**Try it:** Your answer should be every line of the records that contains the word "title", copied as it stands.

**Input:**
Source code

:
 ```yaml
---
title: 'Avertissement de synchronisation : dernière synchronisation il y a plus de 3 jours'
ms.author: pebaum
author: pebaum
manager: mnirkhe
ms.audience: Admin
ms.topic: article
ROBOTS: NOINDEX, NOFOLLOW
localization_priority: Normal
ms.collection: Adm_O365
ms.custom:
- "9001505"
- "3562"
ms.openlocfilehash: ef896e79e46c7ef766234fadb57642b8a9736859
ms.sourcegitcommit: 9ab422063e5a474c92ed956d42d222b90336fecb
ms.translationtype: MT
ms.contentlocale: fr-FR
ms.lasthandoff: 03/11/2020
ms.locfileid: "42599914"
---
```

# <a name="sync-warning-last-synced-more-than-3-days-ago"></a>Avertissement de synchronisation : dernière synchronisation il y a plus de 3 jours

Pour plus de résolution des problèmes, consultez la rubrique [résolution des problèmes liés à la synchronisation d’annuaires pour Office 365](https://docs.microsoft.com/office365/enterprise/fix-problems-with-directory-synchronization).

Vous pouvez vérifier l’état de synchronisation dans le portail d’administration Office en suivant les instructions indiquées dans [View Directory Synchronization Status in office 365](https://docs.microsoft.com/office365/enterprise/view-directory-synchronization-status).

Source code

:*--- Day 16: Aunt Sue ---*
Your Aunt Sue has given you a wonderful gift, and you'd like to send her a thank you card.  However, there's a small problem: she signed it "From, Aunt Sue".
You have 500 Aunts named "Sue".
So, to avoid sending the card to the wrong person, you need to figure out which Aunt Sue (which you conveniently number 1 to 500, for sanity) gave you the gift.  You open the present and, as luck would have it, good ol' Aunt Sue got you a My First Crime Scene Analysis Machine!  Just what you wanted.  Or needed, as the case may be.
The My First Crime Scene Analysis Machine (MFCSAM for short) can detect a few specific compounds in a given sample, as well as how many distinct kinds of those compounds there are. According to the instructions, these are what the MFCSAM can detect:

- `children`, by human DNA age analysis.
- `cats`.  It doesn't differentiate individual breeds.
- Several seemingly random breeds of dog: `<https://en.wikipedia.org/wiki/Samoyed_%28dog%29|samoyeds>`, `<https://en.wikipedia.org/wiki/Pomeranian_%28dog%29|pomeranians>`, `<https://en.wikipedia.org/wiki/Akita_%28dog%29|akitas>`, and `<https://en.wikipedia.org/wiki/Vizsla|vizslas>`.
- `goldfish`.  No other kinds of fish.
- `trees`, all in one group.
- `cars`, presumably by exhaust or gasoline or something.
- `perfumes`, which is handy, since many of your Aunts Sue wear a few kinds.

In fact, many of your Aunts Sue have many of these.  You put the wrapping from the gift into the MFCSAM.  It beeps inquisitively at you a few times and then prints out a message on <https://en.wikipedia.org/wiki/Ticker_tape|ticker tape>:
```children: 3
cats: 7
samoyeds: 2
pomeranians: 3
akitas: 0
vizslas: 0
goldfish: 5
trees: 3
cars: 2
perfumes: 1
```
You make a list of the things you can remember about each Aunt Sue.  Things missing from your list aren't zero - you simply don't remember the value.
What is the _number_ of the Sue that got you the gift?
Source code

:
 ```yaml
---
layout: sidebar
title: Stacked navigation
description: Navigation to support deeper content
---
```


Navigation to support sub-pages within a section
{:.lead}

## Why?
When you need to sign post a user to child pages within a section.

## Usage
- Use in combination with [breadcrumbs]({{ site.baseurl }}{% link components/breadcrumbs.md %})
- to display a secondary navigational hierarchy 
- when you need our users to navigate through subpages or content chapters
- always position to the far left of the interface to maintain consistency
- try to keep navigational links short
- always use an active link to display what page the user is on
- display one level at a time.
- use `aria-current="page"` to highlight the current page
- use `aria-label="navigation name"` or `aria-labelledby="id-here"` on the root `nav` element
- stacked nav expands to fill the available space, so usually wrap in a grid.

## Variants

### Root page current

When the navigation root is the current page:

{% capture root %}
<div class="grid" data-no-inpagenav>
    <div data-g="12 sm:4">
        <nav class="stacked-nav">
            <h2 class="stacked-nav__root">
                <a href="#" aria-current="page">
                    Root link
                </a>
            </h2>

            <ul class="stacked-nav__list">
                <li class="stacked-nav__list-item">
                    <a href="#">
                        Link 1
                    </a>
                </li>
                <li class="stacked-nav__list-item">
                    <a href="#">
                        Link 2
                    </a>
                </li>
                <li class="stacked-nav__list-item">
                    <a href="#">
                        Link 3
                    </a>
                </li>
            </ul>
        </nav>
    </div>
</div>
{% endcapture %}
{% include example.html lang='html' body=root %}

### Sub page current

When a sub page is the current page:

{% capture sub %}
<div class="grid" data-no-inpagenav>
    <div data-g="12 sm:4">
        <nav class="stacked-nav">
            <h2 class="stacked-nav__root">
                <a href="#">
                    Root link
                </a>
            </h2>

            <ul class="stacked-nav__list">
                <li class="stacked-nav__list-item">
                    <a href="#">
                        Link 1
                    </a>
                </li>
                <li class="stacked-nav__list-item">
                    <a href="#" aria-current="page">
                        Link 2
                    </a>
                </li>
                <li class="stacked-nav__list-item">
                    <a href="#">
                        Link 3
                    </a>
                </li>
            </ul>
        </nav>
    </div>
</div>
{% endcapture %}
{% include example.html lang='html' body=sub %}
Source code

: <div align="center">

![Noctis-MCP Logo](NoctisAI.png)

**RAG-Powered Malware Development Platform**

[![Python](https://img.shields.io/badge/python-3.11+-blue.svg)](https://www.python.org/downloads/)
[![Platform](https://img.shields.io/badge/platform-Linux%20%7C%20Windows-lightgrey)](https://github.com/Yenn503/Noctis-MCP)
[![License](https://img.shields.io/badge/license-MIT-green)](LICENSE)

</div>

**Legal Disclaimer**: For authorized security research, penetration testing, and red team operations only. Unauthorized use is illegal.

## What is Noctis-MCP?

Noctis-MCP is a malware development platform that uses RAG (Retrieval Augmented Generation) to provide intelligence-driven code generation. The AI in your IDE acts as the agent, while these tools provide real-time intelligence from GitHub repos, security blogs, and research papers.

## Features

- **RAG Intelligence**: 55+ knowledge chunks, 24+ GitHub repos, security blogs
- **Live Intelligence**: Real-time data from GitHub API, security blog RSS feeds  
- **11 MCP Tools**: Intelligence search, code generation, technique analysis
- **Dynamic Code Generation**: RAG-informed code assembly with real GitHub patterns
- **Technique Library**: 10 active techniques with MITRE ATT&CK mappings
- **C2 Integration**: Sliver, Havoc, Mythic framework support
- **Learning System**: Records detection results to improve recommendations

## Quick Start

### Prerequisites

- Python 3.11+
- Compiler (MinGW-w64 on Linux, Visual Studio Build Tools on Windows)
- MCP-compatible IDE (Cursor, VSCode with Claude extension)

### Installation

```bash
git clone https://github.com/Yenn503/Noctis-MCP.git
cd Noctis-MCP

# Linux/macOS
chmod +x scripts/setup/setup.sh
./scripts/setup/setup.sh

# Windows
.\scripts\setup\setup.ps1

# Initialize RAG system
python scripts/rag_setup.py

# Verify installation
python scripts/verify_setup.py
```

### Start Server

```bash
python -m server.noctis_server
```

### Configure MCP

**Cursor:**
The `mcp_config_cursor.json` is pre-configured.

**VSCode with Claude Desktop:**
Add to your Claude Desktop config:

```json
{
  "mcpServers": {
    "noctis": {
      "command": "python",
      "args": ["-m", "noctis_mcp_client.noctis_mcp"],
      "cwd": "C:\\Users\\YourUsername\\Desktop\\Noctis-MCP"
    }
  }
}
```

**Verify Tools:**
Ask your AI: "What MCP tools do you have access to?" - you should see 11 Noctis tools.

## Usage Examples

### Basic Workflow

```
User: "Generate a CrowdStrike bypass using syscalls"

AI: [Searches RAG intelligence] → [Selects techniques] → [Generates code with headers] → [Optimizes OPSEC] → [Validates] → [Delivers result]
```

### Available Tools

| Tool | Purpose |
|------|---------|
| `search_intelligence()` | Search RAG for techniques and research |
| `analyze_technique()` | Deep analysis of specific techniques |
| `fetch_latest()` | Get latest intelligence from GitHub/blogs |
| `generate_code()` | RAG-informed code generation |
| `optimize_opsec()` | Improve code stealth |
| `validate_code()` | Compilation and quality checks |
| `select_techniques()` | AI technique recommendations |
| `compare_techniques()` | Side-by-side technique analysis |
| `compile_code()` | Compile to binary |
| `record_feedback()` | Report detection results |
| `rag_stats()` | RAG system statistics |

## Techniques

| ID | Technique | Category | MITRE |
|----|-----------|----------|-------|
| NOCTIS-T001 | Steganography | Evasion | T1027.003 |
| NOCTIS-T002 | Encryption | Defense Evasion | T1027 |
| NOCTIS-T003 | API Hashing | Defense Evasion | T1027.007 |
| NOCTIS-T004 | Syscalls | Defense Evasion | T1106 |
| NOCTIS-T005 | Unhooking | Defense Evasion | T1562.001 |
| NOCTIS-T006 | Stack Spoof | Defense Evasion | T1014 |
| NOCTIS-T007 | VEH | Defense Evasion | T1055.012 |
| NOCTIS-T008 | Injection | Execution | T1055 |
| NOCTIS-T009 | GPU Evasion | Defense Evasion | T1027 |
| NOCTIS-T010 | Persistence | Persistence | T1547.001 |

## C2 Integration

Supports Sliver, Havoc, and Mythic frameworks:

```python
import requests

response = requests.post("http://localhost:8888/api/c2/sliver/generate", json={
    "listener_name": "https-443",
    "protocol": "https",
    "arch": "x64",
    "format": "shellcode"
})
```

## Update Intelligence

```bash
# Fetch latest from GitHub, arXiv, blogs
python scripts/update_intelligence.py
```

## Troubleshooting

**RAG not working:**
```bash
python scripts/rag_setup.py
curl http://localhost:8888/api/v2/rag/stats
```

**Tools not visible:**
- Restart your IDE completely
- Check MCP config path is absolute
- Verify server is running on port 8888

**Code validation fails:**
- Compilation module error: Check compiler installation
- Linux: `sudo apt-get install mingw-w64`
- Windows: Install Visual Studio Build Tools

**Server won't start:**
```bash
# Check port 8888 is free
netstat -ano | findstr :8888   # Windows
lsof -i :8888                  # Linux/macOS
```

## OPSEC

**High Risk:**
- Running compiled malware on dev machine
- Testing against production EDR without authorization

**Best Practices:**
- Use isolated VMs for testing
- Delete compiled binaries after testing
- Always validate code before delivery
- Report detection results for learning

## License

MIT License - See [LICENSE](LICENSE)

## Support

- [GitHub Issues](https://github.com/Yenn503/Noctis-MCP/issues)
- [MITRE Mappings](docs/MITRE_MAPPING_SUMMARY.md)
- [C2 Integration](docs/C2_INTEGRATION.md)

**Expected answer:**
title: 'Avertissement de synchronisation : dernière synchronisation il y a plus de 3 jours'
title: Stacked navigation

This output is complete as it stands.